Traveling Pulses for a Two-Species Chemotaxis Model

TL;DR

This paper extends a kinetic-based macroscopic model to analyze the interaction and synchronization of traveling bacterial pulses in a two-species E. coli chemotaxis system, supported by mathematical analysis and numerical simulations.

Contribution

It introduces a novel two-species chemotaxis model capturing pulse interactions and synchronization phenomena, validated through analysis and simulations.

Findings

Synchronization depends on the fraction of the fast population

Model shows qualitative agreement with experimental observations

Traveling pulses exhibit speed synchronization in mixed populations

Abstract

Mathematical models have been widely used to describe the collective movement of bacteria by chemotaxis. In particular, bacterial concentration waves traveling in a narrow channel have been experimentally observed and can be precisely described thanks to a mathematical model at the macroscopic scale.
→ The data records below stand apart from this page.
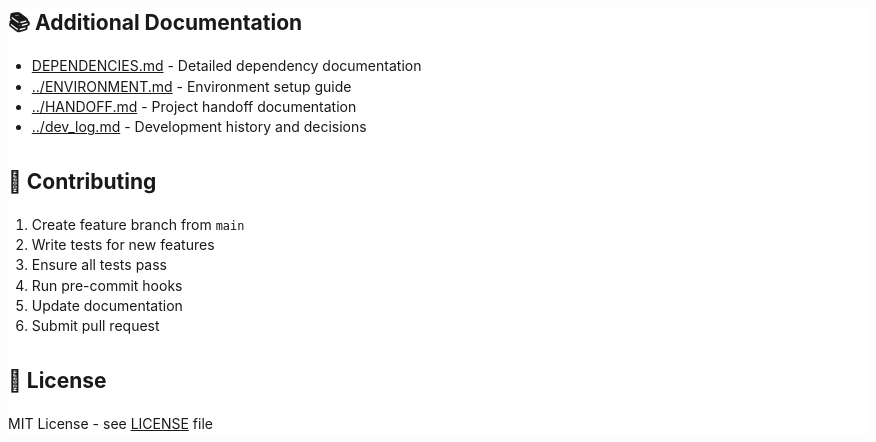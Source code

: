 ## 📚 Additional Documentation

- [DEPENDENCIES.md](./DEPENDENCIES.md) - Detailed dependency documentation
- [../ENVIRONMENT.md](../ENVIRONMENT.md) - Environment setup guide
- [../HANDOFF.md](../HANDOFF.md) - Project handoff documentation
- [../dev_log.md](../dev_log.md) - Development history and decisions

## 🤝 Contributing

1. Create feature branch from `main`
2. Write tests for new features
3. Ensure all tests pass
4. Run pre-commit hooks
5. Update documentation
6. Submit pull request

## 📄 License

MIT License - see [LICENSE](../LICENSE) file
Such model was derived in [1] using a kinetic model based on an accurate description of the mesoscopic run-and-tumble process. We extend this approach to study the behavior of the interaction between two populations of E. Coli. Separately, each population travels with its own speed in the channel. When put together, a synchronization of the speed of the traveling pulses can be observed. We show that this synchronization depends on the fraction of the fast population. Our approach is based on mathematical analysis of a macroscopic model of partial differential equations. Numerical simulations in comparison with experimental observations show qualitative agreement.